■ Requirement ■
Exactly the lines below from the one with "# week 5 (31.05. -06.06.)" up to and including the one with "cooperation with Alex" make up the answer, with nothing else added.

■ Dataset entries ■
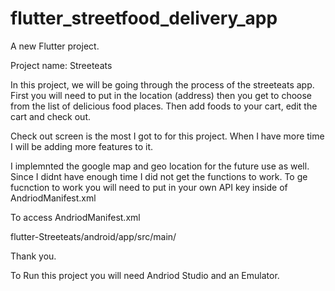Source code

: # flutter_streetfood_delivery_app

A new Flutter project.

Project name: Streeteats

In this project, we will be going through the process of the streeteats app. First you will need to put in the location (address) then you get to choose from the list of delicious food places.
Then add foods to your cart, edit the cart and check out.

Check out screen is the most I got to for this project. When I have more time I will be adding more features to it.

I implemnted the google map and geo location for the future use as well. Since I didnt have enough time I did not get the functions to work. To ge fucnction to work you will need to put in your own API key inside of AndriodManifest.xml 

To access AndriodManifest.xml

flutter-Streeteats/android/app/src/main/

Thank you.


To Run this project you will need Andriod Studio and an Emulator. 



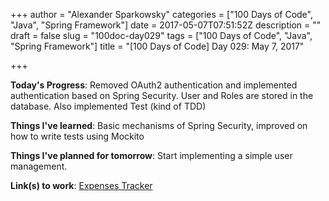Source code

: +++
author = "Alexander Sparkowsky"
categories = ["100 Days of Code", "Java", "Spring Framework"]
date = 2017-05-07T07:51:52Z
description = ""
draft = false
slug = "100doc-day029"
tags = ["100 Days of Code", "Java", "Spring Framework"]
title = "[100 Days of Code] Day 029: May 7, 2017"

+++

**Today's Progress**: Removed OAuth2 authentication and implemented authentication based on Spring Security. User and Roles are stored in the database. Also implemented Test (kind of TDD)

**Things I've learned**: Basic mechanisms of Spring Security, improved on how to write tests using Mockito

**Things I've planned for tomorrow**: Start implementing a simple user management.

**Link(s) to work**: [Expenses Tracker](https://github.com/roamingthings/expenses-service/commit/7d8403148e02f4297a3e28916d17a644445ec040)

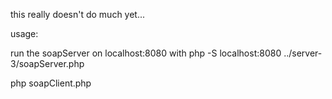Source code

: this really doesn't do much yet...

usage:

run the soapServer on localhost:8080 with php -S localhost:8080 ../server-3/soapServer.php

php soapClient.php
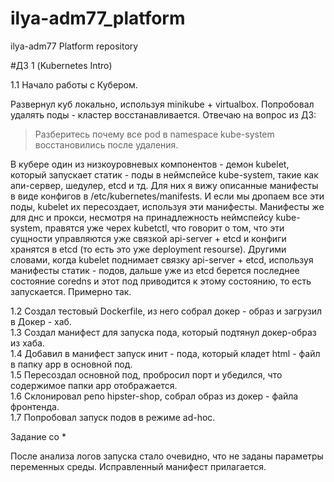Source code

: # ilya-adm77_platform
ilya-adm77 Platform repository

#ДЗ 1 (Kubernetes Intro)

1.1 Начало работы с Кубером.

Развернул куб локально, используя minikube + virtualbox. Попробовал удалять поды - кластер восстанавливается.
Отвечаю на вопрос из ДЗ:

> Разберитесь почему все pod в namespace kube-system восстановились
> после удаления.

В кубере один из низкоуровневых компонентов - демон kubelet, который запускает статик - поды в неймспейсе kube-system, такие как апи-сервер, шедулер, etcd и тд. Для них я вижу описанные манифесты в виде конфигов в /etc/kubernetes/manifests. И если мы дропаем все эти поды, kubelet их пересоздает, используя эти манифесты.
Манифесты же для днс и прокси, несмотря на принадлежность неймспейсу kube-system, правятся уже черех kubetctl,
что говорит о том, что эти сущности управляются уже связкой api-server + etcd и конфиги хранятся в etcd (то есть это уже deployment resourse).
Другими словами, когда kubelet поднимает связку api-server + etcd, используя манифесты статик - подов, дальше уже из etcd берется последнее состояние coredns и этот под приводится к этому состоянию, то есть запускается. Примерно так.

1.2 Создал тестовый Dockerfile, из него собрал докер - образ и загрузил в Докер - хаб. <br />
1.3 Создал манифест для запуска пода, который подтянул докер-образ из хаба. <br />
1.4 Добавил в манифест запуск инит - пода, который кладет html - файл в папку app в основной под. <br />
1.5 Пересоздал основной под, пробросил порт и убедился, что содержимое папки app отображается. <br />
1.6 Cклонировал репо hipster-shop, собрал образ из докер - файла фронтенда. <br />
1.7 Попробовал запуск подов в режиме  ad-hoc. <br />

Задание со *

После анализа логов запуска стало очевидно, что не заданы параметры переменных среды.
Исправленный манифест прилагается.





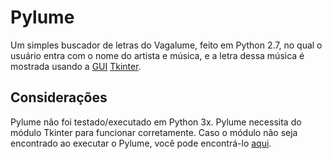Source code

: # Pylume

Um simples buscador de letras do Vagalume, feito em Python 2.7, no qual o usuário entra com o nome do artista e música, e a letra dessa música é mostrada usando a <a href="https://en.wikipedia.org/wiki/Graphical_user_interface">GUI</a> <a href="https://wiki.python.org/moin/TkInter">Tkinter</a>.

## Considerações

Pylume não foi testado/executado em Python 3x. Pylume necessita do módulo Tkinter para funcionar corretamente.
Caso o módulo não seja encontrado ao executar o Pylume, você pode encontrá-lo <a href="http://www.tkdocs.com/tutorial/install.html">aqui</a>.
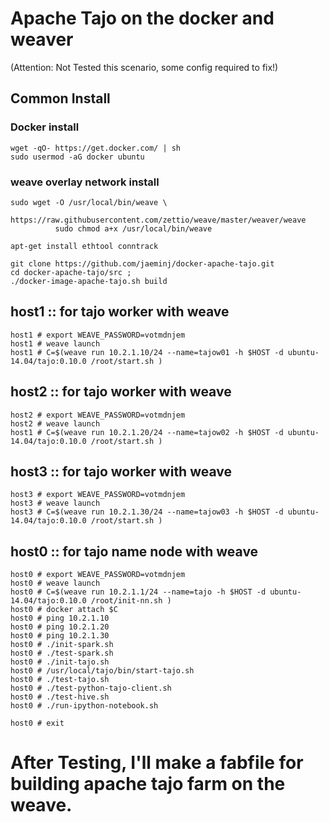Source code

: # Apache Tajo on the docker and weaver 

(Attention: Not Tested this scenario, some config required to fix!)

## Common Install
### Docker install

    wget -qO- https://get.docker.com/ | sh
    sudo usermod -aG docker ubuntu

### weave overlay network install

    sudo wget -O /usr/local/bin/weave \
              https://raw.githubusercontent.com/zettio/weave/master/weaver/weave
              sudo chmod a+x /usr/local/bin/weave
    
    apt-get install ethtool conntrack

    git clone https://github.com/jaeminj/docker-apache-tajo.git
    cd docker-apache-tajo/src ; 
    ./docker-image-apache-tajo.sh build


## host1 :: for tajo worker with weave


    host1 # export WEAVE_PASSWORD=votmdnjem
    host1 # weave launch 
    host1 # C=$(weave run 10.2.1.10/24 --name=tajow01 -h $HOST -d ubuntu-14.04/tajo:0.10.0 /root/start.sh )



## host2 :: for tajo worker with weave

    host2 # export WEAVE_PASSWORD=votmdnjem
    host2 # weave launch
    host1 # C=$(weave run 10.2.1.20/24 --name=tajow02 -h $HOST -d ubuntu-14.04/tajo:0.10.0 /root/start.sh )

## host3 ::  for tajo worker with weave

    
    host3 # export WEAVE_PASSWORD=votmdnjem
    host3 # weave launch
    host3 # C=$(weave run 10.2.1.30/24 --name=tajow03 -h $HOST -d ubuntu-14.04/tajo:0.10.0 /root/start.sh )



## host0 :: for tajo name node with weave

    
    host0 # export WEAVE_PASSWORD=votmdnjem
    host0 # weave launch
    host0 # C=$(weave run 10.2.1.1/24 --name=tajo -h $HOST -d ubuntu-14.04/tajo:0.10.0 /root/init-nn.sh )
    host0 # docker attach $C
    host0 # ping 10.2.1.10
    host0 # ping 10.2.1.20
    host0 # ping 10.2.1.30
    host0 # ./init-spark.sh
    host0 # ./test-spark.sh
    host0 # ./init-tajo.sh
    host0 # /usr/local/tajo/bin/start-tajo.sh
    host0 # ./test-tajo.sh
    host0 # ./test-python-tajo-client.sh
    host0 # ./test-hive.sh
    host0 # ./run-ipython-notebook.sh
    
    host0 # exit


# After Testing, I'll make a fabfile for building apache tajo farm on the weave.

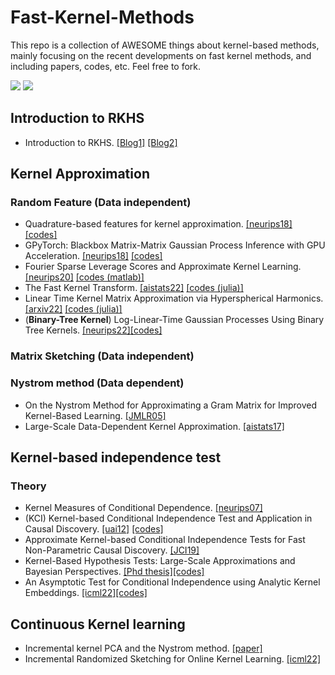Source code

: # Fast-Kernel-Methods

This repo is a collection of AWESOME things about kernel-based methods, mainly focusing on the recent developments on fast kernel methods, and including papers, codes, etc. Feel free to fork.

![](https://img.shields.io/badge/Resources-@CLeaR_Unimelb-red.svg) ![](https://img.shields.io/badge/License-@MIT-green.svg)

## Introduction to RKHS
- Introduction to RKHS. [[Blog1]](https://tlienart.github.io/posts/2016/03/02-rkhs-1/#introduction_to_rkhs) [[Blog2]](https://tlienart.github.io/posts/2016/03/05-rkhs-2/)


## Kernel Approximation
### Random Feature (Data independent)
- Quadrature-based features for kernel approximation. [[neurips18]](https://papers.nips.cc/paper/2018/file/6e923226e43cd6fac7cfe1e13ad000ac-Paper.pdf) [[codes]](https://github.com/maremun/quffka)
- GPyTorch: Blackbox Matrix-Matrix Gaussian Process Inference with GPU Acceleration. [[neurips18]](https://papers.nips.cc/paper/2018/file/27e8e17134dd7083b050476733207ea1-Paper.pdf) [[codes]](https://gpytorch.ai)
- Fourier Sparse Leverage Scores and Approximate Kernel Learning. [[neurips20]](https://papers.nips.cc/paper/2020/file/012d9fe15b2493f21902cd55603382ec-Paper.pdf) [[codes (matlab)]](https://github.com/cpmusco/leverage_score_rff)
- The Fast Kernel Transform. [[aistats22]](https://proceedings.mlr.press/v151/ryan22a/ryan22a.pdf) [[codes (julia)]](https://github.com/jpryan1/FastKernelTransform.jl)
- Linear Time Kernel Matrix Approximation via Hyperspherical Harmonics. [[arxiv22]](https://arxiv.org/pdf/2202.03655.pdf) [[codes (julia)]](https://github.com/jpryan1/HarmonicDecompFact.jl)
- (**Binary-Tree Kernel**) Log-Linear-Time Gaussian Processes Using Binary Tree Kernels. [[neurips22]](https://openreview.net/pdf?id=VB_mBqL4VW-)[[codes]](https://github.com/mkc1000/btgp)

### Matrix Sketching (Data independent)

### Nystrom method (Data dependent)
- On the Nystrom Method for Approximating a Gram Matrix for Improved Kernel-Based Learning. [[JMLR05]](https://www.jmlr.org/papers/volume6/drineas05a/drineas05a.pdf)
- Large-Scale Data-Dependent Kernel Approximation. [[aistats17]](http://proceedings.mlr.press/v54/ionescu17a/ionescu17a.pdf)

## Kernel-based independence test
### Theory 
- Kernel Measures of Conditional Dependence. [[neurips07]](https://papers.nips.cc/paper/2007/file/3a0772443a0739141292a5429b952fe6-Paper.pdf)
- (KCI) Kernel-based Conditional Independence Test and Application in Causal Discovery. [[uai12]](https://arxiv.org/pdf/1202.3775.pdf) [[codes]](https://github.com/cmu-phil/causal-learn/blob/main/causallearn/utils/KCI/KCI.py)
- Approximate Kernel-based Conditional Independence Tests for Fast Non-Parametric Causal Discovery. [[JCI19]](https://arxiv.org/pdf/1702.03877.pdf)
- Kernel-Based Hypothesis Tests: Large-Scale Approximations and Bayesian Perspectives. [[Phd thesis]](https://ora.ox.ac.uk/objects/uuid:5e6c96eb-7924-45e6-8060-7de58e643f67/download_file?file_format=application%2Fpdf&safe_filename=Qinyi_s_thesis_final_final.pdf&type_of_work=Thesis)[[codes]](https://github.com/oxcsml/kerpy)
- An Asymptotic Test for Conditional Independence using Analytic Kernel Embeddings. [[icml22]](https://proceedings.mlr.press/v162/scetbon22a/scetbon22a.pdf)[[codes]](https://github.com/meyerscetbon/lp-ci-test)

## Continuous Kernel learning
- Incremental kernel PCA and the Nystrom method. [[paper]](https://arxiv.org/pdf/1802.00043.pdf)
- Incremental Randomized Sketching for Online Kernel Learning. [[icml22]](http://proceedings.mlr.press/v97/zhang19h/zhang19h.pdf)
---
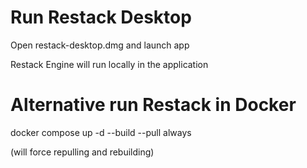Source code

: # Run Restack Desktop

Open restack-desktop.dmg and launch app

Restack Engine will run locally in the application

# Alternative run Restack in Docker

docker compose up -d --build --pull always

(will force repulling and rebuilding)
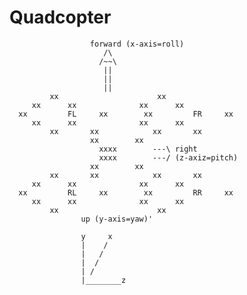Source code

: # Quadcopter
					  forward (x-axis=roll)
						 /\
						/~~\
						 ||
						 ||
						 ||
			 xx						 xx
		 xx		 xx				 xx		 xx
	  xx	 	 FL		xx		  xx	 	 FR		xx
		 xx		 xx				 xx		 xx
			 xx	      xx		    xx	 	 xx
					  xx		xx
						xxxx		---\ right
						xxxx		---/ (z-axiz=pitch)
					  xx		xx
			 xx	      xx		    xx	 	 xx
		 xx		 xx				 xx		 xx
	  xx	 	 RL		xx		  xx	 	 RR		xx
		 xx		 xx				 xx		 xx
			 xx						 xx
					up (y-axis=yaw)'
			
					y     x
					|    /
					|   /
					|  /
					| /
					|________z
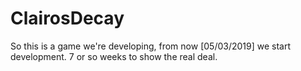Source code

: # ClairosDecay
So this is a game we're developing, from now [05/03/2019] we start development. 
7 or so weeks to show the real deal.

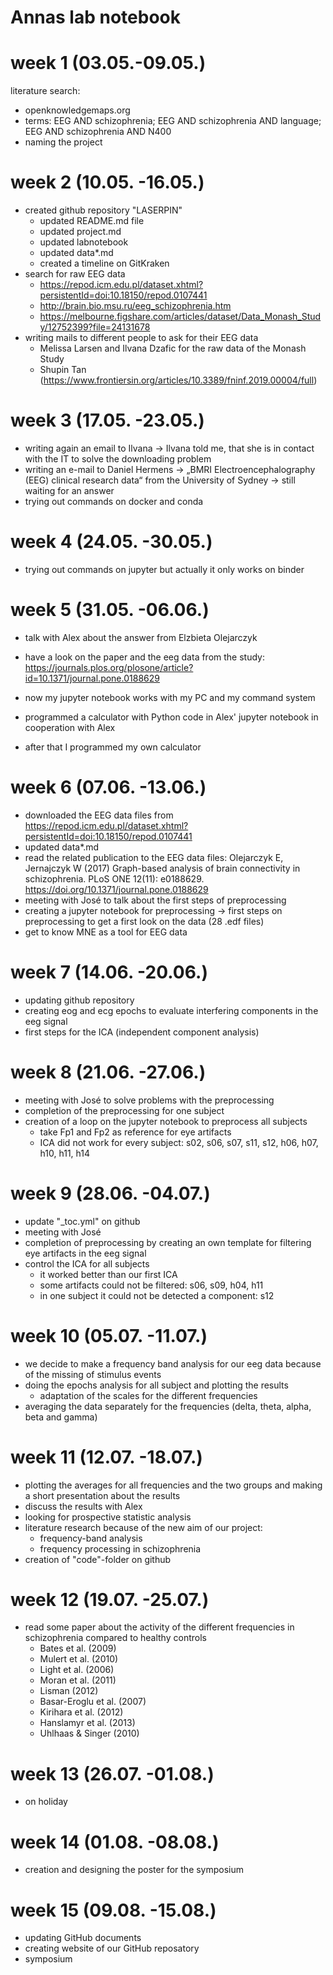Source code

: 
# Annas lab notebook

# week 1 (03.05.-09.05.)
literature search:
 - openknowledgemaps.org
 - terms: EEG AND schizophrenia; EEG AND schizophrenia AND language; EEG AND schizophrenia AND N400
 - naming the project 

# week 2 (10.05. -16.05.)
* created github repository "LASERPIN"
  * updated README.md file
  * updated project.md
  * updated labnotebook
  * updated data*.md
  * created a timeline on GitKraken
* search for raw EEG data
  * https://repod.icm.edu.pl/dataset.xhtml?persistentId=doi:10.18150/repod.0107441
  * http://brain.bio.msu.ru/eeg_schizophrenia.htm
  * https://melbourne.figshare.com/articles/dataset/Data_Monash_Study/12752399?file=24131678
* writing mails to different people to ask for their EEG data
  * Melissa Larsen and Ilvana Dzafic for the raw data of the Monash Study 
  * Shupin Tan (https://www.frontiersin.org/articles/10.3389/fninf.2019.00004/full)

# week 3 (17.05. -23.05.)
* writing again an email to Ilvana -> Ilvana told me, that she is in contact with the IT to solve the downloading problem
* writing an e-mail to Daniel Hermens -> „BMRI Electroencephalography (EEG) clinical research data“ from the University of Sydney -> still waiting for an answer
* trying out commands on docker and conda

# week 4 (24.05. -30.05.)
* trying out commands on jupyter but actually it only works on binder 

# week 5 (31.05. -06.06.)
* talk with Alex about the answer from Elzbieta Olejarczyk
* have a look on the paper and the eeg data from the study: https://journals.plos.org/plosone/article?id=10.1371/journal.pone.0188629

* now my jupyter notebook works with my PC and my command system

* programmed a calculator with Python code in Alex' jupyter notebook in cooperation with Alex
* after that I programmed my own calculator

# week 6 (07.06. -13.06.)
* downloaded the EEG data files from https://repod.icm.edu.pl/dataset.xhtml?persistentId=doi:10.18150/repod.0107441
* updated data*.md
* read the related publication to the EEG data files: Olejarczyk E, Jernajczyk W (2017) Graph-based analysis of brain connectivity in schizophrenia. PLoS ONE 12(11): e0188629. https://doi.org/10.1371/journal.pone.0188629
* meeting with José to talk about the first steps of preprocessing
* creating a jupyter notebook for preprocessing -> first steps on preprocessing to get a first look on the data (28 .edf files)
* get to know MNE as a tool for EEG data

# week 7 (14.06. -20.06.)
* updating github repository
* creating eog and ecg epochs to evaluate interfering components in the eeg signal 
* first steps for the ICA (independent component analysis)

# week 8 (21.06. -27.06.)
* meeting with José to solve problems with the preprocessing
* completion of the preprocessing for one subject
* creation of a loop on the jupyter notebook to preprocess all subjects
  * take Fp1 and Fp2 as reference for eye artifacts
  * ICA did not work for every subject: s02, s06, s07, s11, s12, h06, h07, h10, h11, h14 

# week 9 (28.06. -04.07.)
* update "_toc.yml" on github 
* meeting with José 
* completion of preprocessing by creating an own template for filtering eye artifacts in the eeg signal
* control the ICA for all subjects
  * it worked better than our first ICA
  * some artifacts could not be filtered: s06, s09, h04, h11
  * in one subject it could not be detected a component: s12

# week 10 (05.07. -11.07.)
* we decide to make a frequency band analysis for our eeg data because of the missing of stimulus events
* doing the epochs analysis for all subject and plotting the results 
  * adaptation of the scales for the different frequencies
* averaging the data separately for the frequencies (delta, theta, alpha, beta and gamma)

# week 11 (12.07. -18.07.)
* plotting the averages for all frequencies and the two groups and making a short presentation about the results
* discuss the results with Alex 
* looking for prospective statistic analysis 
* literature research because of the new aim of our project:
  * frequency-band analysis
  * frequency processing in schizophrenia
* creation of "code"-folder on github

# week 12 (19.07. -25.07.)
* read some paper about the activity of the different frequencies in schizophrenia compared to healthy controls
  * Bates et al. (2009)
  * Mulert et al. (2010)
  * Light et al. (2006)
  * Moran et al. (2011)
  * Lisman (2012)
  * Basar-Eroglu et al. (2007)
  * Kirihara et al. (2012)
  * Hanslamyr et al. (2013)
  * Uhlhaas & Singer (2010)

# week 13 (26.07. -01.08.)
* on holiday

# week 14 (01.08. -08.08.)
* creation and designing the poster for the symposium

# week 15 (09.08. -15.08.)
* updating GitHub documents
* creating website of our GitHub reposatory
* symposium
==
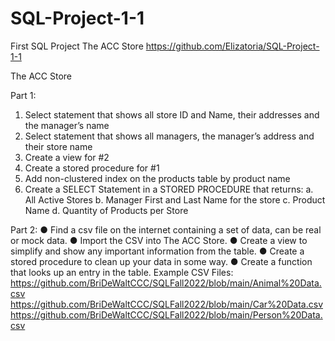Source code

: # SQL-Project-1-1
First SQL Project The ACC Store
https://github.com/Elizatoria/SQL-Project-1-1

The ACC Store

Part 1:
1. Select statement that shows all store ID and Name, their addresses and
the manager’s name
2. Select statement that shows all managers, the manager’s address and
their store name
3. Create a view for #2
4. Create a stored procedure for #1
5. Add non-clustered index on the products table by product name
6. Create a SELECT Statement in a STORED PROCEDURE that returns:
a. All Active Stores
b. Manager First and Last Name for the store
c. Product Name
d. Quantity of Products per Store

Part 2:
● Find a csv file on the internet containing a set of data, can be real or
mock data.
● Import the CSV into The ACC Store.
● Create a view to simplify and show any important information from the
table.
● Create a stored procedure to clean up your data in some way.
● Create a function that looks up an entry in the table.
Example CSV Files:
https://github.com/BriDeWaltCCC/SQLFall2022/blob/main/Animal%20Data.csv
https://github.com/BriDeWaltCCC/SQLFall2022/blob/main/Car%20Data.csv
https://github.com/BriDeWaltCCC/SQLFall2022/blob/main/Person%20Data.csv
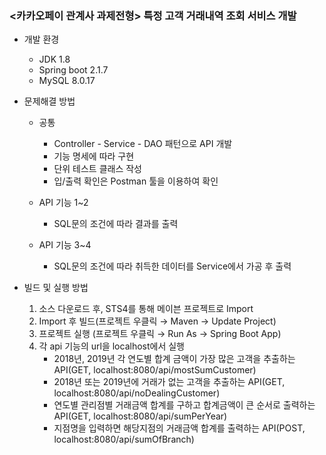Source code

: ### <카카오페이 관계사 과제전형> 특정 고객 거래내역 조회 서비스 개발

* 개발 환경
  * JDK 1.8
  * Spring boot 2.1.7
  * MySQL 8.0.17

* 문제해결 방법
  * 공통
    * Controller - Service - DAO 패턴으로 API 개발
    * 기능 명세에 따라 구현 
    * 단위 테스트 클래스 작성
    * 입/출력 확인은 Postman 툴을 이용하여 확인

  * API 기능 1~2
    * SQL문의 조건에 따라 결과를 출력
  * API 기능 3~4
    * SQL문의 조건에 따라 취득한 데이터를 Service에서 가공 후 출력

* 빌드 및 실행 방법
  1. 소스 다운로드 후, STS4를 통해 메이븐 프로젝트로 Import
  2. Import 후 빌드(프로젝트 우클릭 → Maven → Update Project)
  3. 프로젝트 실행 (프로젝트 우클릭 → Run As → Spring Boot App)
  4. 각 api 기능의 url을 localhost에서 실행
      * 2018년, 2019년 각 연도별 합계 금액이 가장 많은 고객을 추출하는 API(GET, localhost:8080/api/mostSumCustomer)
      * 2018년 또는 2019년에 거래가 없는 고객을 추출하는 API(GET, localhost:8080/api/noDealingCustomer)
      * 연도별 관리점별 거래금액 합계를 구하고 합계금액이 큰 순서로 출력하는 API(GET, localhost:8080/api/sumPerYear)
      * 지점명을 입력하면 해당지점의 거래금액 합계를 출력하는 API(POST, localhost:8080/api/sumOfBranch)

■ Task output ■
# week 5 (31.05. -06.06.)
* talk with Alex about the answer from Elzbieta Olejarczyk
* have a look on the paper and the eeg data from the study: https://journals.plos.org/plosone/article?id=10.1371/journal.pone.0188629

* now my jupyter notebook works with my PC and my command system

* programmed a calculator with Python code in Alex' jupyter notebook in cooperation with Alex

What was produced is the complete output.